Families and money can sometimes be a volatile combination. This can be complicated especially in circumstances where a divorce or separation occurs and a new Will isn’t drafted to reflect the change of circumstances. In this blog, we review what it means to have an inheritance included in the asset pool of a separating couple.
Why is inheritance an asset?
When a separating couple needs to divide their assets, they must first work out the pool of net assets available for distribution. The pool includes all the assets and liabilities in each person’s name and in the parties’ joint names, as well as each person’s share of an asset owned jointly with another person.
If one person received an inheritance before or during the relationship, that inheritance would normally form part of the pool of assets available for distribution.
Does that mean my partner gets half my inheritance?
No, not necessarily. Just because an asset is included in the pool of assets available for distribution does not mean that the asset or the whole pool will be divided 50/50. Each matter is considered on a case-by-case basis.
Importantly, once the parties have identified what is in the pool of net assets, they must then consider what contributions they each made, and their respective future needs, in order to determine their respective entitlements and percentage split of the net assets they will each receive.
What are contributions?
When working out which party made what contribution, the Family Court considers the parties’ financial contributions – i.e., who earned what, the lump sums expended during the relationship, who bought what and who paid for what – and also non-financial contributions – such as being a homemaker and parent, physically renovating a home or landscaping a garden, managing the parties’ financial affairs, etc.

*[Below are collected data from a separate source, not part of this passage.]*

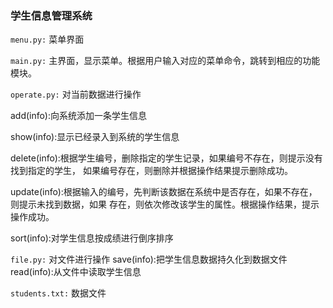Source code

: ### 学生信息管理系统

`menu.py:`
菜单界面

`main.py:`
主界面，显示菜单。根据用户输入对应的菜单命令，跳转到相应的功能模块。

`operate.py:`
对当前数据进行操作

add(info):向系统添加一条学生信息

show(info):显示已经录入到系统的学生信息

delete(info):根据学生编号，删除指定的学生记录，如果编号不存在，则提示没有找到指定的学生，
如果编号存在，则删除并根据操作结果提示删除成功。

update(info):根据输入的编号，先判断该数据在系统中是否存在，如果不存在，则提示未找到数据，如果
存在，则依次修改该学生的属性。根据操作结果，提示操作成功。

sort(info):对学生信息按成绩进行倒序排序

`file.py:`
对文件进行操作
save(info):把学生信息数据持久化到数据文件
read(info):从文件中读取学生信息

`students.txt:`
数据文件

After a long relationship where there haven’t been any significant inheritances or other financial windfalls, a court usually finds that financial and non-financial contributions during the relationship are roughly equal, unless special circumstances apply.
An inheritance received by one party before the commencement of the relationship would be treated as an initial financial contribution by that person – i.e., money or assets that person brought into the relationship. Similarly, an inheritance received by one partner during the relationship is usually considered to be a financial contribution by that person.
In these circumstances, depending on factors such as the size of the inheritance, when it was received, what it was used for and the parties’ other contributions, this would generally mean that the person who received the inheritance would be treated as having made greater contributions during the relationship.
What about an inheritance received after separation?
This situation is less clear cut. A court usually considers an inheritance by one party as a sole contribution by that person. Generally, this will usually mean that the other party did not contribute to the post-separation inheritance and it should not be included in the pool of assets to be divided. However, each matter is dealt with on a case-by-case basis and while this may be a potential result, it is always dependent on the facts of the case and the circumstances of the lead up to the inheritance.
For example, if the post-separation inheritance had been received from the husband’s mother and the wife had a close relationship with her mother-in-law and had cared for her during an illness, a court might find that both parties had contributed to the receipt of the inheritance and therefore both parties will be entitled to a share of the inheritance.
After working out financial and non-financial contributions, the future needs of the parties are assessed before determining a split of the net assets and whether any adjustments should be made in favour of the party in need. Future needs include things like income, earning capacity, financial resources, ongoing care of children, age, health, etc.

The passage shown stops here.